American Expat Finance Editor’s introduction below, article itself continues next page. Reprinted with permission of American Expat Finance.
Over the last few weeks and moths, more media attention than usual has been paid to the 2010 Obama law knows as the Foreign Account
Tax Compliance Act (FATCA). And invariably, we have been noticing, journalists from respected media organizations like The Guardian and Financial Times newspapers in London keep referring to it as a “tax evasion law,” no doubt because that was its original purpose.
That may well have been true in 2010, says Toronto-based expat lawyer and expat rights campaigner John Richardson…
But, he argues here, as anyone familiar with FATCA’s massive impact on individuals who don’t live in the U.S. now – and indeed haven’t for decades and possibly never did, and are tax residents of other countries – it has evolved into an all-but- impossible-to-avoid “extra-territorial money-sucking machine.”
It has also made it very difficult for such individuals to engage in normal financial and retirement planning – or even to get, and keep, a local bank account.

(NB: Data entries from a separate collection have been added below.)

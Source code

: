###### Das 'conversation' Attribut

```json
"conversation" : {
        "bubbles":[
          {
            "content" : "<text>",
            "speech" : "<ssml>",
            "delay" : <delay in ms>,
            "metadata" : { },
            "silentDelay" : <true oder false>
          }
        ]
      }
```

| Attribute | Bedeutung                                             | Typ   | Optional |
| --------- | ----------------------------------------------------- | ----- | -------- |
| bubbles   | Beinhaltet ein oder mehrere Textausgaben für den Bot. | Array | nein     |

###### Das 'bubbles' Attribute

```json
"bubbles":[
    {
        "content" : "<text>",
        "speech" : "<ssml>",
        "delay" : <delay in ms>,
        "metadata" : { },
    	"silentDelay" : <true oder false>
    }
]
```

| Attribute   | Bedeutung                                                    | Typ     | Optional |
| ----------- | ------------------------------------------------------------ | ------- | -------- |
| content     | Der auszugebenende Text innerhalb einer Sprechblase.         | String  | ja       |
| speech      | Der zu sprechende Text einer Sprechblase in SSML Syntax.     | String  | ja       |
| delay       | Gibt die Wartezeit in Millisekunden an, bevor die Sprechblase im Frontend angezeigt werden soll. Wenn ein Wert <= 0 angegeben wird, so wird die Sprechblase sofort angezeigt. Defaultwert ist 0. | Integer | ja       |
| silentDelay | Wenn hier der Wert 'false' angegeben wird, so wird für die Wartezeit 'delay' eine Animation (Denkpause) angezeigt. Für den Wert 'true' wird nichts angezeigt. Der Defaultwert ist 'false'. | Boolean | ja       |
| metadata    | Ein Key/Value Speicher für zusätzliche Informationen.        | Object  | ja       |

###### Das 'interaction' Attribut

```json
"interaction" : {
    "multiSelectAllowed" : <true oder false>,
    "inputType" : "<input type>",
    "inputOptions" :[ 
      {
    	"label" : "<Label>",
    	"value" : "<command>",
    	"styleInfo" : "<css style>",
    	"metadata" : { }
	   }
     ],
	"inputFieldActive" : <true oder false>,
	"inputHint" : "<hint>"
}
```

And while it may remain a disincentive for Homeland Americans to attempt to hide their wealth (the way some used to) in Swiss banks, FATCA (along with the Common Reporting Standard, as the OECD’s global version of FATCA is called), is now playing a role in enabling the U.S. to act as a tax haven to wealthy individuals in other countries who are seeking to keep their personal wealth from their own tax authorities.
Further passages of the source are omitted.